Fu ciò che lessi quel sabato pomeriggio di dieci anni fa, seduto in sala, accompagnato da un amico, puntualmente sacrificato e che, ingannato dalle mie scusanti, ripeteva assorto in una specie di loop: “ma ci stanno gli zombie?”. In realtà sapevo ben poco anch’io, presumevo fosse un monster movie, o quanto meno deducevo che lo fosse; in realtà, la ragione principale della mia presenza, era riconducibile unicamente a quella locandina così dura e dissacrante, che mostrava La Libertà che Illumina il Mondo mostruosamente decapitata da qualcosa che, in teoria, non doveva esistere. In totale, ricordo che alla prima proiezione eravamo a grandi linee in cinque, la volta successiva non meno di quaranta. Vi risparmio quante altre volte lo vidi in sala, non ci credereste, mi limito a dirvi che fu la netta e necessaria conseguenza alla più imponente mole di interrogativi che un film mi abbia mai suscitato. Per lo meno uno dei pochi.

La tragica bellezza della Statua della Libertà mozzata.

La sua sinossi è stata, per un breve lasso di tempo, fuorviante. Le prime sequenze mostrano infatti gli intenti di tre giovani ragazzi nel preparare una festa di pre-partenza per un tale Rob. Durante questa’ultima, il film assume dei veri e propri connotati riconducibili ad un teen drama, dove Rob litiga e si strugge d’amore per la sua ex ragazza Beth. Proprio durante una di queste scene, la sequenza viene bruscamente deviata da una massiccia esplosione proveniente dall’altra parte della città, il resto è storia. Una colossale creatura si muove in città, i militari tentano invano di abbatterla senza significativi risultati e il nostro gruppo di amici, intenti a recuperare Beth, si ritrova sistematicamente nel fulcro degli avvenimenti.

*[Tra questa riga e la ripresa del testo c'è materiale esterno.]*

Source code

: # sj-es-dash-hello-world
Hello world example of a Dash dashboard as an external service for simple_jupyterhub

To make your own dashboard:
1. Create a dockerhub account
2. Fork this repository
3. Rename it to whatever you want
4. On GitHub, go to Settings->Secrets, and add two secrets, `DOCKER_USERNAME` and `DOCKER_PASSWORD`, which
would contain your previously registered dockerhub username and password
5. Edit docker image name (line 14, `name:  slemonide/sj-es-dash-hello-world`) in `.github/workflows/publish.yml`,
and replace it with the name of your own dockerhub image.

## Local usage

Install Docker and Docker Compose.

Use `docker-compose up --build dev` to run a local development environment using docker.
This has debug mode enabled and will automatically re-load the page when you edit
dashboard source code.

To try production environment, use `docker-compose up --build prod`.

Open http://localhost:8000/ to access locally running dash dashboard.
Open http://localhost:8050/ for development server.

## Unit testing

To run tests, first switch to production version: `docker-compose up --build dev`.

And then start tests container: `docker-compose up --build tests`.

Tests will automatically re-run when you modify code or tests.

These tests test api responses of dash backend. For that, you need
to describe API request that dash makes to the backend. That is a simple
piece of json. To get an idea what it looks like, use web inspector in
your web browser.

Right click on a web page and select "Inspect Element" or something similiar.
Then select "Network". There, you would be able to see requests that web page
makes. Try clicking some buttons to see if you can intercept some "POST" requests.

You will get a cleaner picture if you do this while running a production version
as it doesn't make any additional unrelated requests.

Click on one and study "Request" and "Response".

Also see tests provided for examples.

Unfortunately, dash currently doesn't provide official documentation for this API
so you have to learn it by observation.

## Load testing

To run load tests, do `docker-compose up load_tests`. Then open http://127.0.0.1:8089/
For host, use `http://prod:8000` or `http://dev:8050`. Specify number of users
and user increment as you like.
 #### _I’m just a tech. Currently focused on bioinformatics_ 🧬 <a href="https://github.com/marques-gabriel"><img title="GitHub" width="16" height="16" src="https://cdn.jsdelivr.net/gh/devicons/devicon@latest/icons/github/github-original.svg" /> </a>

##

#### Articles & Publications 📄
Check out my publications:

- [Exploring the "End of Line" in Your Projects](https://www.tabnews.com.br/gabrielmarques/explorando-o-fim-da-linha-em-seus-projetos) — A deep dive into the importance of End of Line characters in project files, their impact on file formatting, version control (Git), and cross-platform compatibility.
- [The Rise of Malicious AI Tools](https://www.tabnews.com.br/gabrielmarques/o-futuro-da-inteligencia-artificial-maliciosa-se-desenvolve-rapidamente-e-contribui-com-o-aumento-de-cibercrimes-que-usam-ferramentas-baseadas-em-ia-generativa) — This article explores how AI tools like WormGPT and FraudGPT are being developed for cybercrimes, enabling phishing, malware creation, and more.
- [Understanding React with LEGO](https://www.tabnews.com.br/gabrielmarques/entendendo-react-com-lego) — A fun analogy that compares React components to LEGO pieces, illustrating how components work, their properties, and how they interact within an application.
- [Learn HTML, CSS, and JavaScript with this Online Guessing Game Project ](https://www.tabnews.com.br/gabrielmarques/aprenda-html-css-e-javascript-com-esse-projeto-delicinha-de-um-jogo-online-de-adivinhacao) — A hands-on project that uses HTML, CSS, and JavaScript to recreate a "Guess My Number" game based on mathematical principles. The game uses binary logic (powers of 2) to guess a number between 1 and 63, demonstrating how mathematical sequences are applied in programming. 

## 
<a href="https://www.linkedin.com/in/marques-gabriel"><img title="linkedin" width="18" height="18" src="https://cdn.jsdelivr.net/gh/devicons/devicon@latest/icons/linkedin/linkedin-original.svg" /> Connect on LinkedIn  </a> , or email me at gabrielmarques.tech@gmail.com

Diretto da Matt Reeves, e prodotto da J.J Abrams, Cloverfield rappresentò, senza esagerazioni, una vera e propria reinterpretazione e sublimazione del genere monster movie, andando ben oltre quegli schemi canonici, proposti per oltre cinquant’anni dal Sol Levante. Partiamo da quell’immediato dettaglio che non vedevamo dagli anni ’90 con The Blair Witch Project, ossia: il found footage. L’idea di combinare un film fondamentalmente catastrofico, con una tecnica di ripresa che definiremo “amatoriale”, è un’idea a dir poco acuta, per quanto essa non sia effettivamente una trovata d’autore. L’impiego di questa soluzione è stata propedeutica per la sua ascesa a cult, proponendo sequenze e piani al cardiopalmo, decisamente più calzanti e dinamici.

Un esempio dei più caotici della tecnica del found footage utilizzato nel film.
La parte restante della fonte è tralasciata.